Because he does this kind of thing frequently, very frequently. Sometimes the lies he tells are about himself (often when he’s trying to explain away things he has said or done in the past if today they displease his party’s base, as he’s now doing with his prior support for an individual mandate for health insurance), but most often it’s Barack Obama he lies about. And I use the word “lie” very purposefully. There are lots of things Romney says about Obama that are distortions, just plain ridiculous, or unfalsifiable but obviously false, as when he often climbs into Obama’s head to tell you what Obama really desires, like turning America into a militarily weak, economically crippled shadow of Europe (not the actual Europe, but Europe as conservatives imagine it to be, which is something like Poland circa 1978). But there are other occasions, like this one, where Romney simply lies, plainly and obviously. In this case, there are only two possibilities for Romney’s statement: Either he knew what Obama has said on this topic and decided he’d just lie about it, or he didn’t know what Obama has said, but decided he’d just make up something about what Obama said regardless of whether it was true. In either case, he was lying.
The “Who is he, really?” question is one that consumes campaign coverage, but in Romney’s case the question has been about phoniness, not dishonesty, and the two are very different things. What that means is that when Romney makes a statement like this one, reporters don’t run to their laptops to write stories that begin, “Raising new questions about his candor, today Mitt Romney falsely accused President Obama…” The result is that he gets a pass: there’s no punishment for lying, because reporters hear the lie and decide that there are other, more important things to write about.

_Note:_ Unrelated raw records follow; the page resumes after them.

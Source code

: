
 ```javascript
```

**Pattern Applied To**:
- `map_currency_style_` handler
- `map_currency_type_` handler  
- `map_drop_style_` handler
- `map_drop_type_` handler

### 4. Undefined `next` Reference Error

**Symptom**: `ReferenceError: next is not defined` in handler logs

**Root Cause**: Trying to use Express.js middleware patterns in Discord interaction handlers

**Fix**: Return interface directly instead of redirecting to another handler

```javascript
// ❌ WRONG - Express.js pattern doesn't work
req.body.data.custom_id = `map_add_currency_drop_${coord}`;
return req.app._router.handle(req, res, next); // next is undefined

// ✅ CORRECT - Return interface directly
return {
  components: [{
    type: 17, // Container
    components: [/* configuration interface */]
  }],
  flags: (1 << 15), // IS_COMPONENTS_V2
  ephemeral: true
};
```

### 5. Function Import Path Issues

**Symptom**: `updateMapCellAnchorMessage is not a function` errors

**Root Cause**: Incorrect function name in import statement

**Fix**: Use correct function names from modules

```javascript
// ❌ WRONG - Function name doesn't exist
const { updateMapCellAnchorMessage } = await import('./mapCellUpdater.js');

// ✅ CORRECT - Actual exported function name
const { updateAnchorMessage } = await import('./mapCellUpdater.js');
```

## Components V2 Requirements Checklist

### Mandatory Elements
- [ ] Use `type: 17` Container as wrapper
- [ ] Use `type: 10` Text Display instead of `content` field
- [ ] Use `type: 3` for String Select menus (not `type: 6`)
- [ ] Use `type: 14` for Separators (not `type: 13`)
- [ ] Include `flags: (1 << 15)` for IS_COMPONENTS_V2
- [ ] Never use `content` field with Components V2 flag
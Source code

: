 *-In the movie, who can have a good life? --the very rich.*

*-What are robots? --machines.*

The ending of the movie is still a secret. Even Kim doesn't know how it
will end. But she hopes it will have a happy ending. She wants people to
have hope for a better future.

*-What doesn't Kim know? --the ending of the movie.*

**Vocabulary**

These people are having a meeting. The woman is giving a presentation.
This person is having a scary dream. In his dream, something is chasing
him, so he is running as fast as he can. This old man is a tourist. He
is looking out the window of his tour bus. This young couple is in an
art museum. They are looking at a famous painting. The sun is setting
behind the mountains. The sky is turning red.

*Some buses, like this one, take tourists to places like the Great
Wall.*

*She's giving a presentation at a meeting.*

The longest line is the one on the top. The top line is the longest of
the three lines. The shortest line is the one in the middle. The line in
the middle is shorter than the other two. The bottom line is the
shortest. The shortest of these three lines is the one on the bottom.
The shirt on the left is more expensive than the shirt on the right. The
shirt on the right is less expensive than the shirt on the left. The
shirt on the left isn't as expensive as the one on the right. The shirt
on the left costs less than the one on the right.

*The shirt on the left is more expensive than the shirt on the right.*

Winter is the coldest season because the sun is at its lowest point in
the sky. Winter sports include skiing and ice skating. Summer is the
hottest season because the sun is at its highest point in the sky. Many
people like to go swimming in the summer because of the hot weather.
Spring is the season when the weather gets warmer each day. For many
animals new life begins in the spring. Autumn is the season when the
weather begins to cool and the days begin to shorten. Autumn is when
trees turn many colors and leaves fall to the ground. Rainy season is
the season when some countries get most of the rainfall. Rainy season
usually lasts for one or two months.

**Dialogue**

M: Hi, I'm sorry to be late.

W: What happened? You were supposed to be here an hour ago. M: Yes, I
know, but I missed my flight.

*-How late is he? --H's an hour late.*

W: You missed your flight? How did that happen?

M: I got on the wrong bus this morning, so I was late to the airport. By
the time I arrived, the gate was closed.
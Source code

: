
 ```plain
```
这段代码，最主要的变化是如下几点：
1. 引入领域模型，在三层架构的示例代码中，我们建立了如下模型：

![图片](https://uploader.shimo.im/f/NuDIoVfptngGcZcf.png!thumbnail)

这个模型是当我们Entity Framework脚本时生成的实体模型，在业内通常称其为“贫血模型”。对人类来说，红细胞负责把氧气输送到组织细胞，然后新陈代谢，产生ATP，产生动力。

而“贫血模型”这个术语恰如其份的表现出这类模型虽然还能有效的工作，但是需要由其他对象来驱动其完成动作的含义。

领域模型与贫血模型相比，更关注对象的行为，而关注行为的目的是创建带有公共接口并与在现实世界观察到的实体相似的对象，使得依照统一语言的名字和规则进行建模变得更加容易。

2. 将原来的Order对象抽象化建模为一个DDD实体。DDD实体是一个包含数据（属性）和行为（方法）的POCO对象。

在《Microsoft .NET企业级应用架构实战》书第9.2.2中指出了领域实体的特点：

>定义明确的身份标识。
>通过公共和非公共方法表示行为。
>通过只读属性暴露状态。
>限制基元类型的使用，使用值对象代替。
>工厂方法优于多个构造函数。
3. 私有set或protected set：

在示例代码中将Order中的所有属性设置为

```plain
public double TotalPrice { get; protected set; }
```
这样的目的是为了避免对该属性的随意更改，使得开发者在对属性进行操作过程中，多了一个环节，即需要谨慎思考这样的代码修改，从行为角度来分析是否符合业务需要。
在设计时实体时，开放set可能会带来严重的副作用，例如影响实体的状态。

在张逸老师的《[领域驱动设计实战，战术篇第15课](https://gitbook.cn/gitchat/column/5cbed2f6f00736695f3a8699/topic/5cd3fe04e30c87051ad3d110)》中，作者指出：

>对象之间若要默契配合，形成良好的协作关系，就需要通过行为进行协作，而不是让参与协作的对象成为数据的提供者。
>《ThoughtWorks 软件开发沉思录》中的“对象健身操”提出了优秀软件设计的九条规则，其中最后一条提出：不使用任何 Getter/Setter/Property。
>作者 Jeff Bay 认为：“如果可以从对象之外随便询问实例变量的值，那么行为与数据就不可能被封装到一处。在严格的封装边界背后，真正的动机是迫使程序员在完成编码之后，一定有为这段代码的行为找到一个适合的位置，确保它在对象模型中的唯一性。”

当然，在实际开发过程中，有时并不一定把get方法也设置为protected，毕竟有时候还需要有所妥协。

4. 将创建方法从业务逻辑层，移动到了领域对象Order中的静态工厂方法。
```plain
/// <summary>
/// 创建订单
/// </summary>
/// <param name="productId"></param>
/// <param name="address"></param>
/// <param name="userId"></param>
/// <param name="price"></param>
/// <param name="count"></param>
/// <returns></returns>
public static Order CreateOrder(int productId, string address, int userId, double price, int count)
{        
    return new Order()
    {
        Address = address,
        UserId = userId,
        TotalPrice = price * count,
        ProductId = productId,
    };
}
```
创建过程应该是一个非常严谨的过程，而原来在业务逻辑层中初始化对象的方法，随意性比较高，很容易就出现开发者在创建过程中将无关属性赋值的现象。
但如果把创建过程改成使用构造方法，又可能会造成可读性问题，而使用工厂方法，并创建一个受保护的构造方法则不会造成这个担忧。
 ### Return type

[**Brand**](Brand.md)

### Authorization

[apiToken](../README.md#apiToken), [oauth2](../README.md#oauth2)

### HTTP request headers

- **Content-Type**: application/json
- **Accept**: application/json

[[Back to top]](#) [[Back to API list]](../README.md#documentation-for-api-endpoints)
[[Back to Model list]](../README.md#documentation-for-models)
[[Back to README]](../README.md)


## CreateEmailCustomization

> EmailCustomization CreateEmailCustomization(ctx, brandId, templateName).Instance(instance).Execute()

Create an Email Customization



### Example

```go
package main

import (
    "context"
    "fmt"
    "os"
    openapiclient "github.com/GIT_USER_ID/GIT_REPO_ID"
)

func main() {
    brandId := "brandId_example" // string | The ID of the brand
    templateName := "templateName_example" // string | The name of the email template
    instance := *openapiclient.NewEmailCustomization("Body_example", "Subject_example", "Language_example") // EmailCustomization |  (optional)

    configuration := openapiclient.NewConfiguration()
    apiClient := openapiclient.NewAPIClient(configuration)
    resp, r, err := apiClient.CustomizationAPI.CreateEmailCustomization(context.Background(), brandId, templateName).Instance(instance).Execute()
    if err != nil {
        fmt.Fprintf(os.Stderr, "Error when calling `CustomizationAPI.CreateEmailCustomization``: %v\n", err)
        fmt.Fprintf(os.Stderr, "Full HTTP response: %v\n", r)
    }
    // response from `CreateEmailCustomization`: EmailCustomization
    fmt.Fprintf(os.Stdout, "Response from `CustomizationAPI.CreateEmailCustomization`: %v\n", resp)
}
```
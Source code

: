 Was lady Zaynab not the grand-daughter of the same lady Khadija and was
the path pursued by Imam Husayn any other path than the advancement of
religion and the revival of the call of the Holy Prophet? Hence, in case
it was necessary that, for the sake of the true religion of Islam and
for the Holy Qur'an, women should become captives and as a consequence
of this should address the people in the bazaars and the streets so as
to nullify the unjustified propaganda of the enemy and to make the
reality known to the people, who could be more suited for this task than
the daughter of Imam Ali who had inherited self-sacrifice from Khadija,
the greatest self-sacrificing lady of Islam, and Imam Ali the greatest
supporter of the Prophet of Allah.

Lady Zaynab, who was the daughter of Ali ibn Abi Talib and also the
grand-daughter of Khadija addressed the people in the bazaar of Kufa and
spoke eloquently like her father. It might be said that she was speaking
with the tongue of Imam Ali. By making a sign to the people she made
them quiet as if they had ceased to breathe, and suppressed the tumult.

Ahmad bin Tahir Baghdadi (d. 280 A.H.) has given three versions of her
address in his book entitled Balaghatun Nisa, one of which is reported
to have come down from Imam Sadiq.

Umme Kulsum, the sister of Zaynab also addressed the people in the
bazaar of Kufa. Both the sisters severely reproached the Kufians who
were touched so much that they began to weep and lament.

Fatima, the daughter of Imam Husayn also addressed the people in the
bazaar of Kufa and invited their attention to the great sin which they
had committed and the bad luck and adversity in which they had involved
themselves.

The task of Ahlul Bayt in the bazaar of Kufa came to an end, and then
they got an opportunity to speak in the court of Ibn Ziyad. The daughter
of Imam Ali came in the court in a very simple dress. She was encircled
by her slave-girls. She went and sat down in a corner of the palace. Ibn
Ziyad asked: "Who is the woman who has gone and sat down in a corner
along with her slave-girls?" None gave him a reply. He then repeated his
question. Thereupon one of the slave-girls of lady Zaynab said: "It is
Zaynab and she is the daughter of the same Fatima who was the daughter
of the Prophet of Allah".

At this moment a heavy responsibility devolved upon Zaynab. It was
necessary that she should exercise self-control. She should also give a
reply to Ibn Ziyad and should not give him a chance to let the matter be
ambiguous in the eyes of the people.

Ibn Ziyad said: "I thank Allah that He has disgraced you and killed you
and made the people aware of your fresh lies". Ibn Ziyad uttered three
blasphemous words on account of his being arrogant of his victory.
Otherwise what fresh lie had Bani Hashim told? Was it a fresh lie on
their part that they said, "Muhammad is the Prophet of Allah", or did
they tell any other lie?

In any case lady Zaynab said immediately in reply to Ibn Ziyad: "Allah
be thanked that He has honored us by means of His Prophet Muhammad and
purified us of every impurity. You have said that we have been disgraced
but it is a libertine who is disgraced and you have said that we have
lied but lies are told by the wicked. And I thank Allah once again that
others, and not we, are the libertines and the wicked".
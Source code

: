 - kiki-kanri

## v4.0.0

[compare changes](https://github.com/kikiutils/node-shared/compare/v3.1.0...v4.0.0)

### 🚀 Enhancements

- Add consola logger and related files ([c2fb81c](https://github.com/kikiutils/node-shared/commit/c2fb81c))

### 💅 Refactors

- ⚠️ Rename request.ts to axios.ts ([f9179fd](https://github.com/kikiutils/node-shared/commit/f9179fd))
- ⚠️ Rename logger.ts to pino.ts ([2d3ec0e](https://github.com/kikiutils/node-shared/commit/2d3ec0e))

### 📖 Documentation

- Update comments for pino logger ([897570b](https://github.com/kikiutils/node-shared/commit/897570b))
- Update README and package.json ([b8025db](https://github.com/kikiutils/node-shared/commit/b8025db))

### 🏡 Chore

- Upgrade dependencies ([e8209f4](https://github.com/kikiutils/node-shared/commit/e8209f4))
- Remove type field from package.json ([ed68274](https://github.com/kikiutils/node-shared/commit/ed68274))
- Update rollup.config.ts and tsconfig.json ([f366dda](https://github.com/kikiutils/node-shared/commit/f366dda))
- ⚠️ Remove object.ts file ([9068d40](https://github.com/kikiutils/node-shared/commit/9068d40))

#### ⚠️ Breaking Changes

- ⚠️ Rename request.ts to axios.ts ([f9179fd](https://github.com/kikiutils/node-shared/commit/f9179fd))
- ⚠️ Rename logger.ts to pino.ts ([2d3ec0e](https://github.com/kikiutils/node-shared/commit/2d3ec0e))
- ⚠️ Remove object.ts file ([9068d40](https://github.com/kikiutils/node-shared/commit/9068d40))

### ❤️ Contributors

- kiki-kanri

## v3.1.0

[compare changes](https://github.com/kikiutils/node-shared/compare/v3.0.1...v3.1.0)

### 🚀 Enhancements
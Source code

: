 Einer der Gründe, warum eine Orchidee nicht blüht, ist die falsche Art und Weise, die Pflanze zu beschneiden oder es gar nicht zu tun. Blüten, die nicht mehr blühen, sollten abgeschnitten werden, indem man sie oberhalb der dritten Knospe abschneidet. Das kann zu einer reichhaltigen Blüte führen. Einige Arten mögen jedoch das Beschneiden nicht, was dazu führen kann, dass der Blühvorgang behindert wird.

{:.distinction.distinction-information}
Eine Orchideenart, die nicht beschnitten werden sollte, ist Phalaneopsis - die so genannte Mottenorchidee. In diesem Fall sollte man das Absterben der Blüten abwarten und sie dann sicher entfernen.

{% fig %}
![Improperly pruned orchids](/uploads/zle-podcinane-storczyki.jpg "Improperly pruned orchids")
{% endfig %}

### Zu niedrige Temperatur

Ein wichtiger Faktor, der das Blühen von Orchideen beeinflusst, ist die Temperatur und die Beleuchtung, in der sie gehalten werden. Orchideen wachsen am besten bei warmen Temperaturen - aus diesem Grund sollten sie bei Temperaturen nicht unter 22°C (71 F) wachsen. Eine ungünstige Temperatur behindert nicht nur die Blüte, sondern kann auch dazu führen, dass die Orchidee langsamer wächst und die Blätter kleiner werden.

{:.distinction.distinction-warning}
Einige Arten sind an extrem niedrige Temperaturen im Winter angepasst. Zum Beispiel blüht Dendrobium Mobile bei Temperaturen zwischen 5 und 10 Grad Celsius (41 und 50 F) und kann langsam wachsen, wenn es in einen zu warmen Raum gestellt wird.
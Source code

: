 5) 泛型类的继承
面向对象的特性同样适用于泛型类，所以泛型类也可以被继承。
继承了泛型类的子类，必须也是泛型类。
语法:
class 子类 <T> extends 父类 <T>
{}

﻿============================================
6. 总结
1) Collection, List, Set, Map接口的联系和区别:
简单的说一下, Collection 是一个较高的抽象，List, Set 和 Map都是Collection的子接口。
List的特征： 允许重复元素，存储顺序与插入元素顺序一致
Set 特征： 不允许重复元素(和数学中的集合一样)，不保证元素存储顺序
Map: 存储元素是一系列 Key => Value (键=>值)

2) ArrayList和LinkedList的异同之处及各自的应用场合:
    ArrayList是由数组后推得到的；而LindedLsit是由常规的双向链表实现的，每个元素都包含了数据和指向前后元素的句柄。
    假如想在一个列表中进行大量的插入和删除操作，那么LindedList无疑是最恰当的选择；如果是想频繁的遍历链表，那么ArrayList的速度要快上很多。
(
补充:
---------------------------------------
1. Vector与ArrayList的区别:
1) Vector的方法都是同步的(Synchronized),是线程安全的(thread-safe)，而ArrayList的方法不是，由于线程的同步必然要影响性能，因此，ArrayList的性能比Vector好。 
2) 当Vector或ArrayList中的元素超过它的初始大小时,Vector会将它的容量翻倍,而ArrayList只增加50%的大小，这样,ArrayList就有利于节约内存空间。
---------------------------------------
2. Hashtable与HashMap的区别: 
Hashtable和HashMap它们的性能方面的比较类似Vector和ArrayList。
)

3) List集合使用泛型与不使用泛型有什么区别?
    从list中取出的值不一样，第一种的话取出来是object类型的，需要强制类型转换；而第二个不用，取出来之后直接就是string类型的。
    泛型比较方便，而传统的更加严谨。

To get a sense of what it’s like when reporters are on the lookout for lies, remember what Al Gore went through in 2000. To take just one story, when Gore jokingly told a union audience that as a baby his parents would rock him to sleep to the strains of “Look for the Union Label,” everyone in attendance laughed, but reporters shouted “To the Internet!” and discovered that the song wasn’t written until Gore was an adult. They then wrote entire stories about the remark, with those “Raising new questions…” ledes, barely entertaining the possibility that Gore was joking. Why not? Because it was Al Gore, and they all knew he was a liar, so obviously if he said something that wasn’t literally true it could only have been an intentional falsehood.
That is not yet the presumption when it comes to Mitt Romney. There’s another factor at play as well, which is that reporters, for reasons I’ve never completely understood, consider it a greater sin to lie about yourself, particularly about your personal life, than to lie about your opponent or about policy (I wrote about the different kinds of lies and how the press treats them differently here). Because Romney is lying about his opponent and about a policy matter, reporters just aren’t as interested. But at some point, these things begin to pile up, and they really ought to start asking whether this dishonesty is something fundamental in Romney’s character that might be worth exploring.